Items from a data source:
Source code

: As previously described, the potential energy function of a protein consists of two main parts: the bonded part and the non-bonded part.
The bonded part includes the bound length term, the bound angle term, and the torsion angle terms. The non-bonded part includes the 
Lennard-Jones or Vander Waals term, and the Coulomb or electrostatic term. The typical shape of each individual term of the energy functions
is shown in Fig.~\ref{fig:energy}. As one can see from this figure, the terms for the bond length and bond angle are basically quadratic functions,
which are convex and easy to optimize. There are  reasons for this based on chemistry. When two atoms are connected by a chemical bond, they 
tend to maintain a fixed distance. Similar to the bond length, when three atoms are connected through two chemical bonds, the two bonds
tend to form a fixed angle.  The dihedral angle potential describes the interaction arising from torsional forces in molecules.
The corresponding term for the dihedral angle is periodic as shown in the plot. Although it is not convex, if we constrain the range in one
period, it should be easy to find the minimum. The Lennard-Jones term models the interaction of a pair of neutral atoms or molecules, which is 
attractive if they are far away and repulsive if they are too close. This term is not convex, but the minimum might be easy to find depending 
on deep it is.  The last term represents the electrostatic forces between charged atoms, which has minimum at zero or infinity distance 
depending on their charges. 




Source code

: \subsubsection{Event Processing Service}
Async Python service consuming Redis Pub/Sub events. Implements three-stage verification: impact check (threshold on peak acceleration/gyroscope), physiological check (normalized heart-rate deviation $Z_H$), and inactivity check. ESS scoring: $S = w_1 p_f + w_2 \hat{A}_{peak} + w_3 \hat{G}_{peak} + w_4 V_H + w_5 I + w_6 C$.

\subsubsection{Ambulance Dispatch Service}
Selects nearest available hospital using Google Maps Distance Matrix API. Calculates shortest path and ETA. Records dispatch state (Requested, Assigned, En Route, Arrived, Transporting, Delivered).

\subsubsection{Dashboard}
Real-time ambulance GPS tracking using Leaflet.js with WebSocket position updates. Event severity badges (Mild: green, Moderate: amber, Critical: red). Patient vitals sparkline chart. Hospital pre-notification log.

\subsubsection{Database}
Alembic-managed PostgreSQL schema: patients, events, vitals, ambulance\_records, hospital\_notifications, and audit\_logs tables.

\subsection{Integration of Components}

* * *

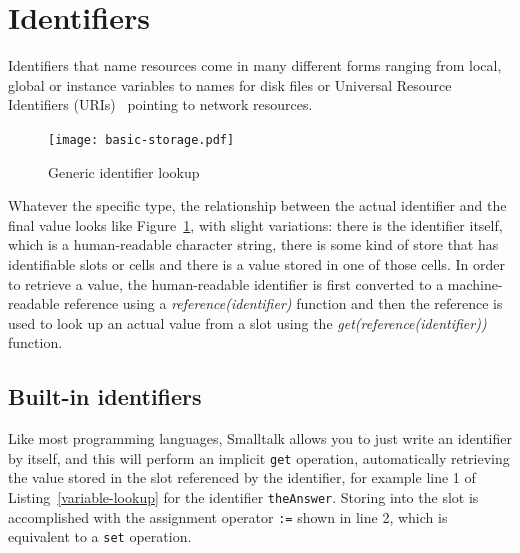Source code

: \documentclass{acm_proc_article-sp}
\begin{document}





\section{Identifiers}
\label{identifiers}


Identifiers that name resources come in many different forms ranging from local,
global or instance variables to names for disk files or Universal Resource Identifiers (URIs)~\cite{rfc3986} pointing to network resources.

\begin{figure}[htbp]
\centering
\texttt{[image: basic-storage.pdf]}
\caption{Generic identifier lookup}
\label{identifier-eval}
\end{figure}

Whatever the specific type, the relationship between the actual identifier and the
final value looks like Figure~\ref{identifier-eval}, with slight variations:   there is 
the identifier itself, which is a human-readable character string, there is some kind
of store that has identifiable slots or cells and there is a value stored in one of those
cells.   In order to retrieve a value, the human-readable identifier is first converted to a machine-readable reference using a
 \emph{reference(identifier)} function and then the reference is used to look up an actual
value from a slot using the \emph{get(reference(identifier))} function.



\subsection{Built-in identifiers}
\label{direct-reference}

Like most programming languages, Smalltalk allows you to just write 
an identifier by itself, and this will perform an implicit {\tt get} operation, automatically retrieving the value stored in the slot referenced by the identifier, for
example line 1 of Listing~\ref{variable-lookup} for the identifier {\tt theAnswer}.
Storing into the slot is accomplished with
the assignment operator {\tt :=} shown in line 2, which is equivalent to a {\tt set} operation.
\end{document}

...

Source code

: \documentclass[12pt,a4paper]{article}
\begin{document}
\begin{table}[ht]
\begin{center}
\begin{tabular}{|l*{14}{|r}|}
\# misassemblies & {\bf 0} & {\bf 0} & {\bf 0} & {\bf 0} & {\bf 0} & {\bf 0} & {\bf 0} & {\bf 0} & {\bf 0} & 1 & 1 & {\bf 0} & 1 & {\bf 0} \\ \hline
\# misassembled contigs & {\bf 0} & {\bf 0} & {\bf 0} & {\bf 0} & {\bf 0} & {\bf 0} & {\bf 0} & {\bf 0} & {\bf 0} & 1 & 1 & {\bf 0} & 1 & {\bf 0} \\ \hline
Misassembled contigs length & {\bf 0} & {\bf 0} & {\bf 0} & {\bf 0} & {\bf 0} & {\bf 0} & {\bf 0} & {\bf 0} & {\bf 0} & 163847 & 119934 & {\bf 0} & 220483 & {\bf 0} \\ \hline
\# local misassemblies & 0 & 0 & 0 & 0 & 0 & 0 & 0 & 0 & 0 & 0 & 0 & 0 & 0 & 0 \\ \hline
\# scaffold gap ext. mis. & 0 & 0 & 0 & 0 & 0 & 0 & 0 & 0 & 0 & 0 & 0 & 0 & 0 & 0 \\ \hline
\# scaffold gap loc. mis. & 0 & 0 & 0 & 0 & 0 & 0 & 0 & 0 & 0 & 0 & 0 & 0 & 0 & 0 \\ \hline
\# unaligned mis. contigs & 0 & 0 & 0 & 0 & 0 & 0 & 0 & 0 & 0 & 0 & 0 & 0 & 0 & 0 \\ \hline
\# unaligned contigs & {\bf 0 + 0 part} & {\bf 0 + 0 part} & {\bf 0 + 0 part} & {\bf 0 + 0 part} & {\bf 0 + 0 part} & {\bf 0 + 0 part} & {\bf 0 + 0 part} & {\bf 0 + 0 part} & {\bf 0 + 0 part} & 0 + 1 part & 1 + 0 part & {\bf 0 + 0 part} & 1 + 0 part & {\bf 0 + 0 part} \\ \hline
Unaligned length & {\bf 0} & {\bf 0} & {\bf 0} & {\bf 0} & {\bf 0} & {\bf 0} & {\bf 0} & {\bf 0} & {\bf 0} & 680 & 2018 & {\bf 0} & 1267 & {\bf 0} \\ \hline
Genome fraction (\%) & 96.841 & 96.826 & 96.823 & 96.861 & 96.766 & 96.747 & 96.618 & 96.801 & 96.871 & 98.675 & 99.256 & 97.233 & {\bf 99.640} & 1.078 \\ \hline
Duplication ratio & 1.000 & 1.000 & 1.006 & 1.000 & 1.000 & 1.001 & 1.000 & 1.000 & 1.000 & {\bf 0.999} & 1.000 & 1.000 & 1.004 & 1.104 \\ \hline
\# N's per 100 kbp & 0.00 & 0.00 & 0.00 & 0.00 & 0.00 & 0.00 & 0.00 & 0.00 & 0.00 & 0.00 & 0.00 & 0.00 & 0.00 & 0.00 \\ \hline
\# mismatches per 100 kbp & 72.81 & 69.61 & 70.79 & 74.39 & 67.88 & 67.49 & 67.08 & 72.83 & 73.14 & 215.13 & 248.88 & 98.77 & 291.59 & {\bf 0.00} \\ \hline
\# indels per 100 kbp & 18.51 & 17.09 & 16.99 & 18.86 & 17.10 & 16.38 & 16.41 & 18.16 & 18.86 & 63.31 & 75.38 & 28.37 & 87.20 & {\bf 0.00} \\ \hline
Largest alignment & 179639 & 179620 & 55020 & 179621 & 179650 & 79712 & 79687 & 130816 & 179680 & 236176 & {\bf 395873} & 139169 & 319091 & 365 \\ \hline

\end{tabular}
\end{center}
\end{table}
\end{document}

Work instruction:
Return word for word the lines above from the line with "scaffold gap loc." to the line with "0.00 \\ \hline", including both and leaving out all others.

Answer section:
\# scaffold gap loc. mis. & 0 & 0 & 0 & 0 & 0 & 0 & 0 & 0 & 0 & 0 & 0 & 0 & 0 & 0 \\ \hline
\# unaligned mis. contigs & 0 & 0 & 0 & 0 & 0 & 0 & 0 & 0 & 0 & 0 & 0 & 0 & 0 & 0 \\ \hline
\# unaligned contigs & {\bf 0 + 0 part} & {\bf 0 + 0 part} & {\bf 0 + 0 part} & {\bf 0 + 0 part} & {\bf 0 + 0 part} & {\bf 0 + 0 part} & {\bf 0 + 0 part} & {\bf 0 + 0 part} & {\bf 0 + 0 part} & 0 + 1 part & 1 + 0 part & {\bf 0 + 0 part} & 1 + 0 part & {\bf 0 + 0 part} \\ \hline
Unaligned length & {\bf 0} & {\bf 0} & {\bf 0} & {\bf 0} & {\bf 0} & {\bf 0} & {\bf 0} & {\bf 0} & {\bf 0} & 680 & 2018 & {\bf 0} & 1267 & {\bf 0} \\ \hline
Genome fraction (\%) & 96.841 & 96.826 & 96.823 & 96.861 & 96.766 & 96.747 & 96.618 & 96.801 & 96.871 & 98.675 & 99.256 & 97.233 & {\bf 99.640} & 1.078 \\ \hline
Duplication ratio & 1.000 & 1.000 & 1.006 & 1.000 & 1.000 & 1.001 & 1.000 & 1.000 & 1.000 & {\bf 0.999} & 1.000 & 1.000 & 1.004 & 1.104 \\ \hline
\# N's per 100 kbp & 0.00 & 0.00 & 0.00 & 0.00 & 0.00 & 0.00 & 0.00 & 0.00 & 0.00 & 0.00 & 0.00 & 0.00 & 0.00 & 0.00 \\ \hline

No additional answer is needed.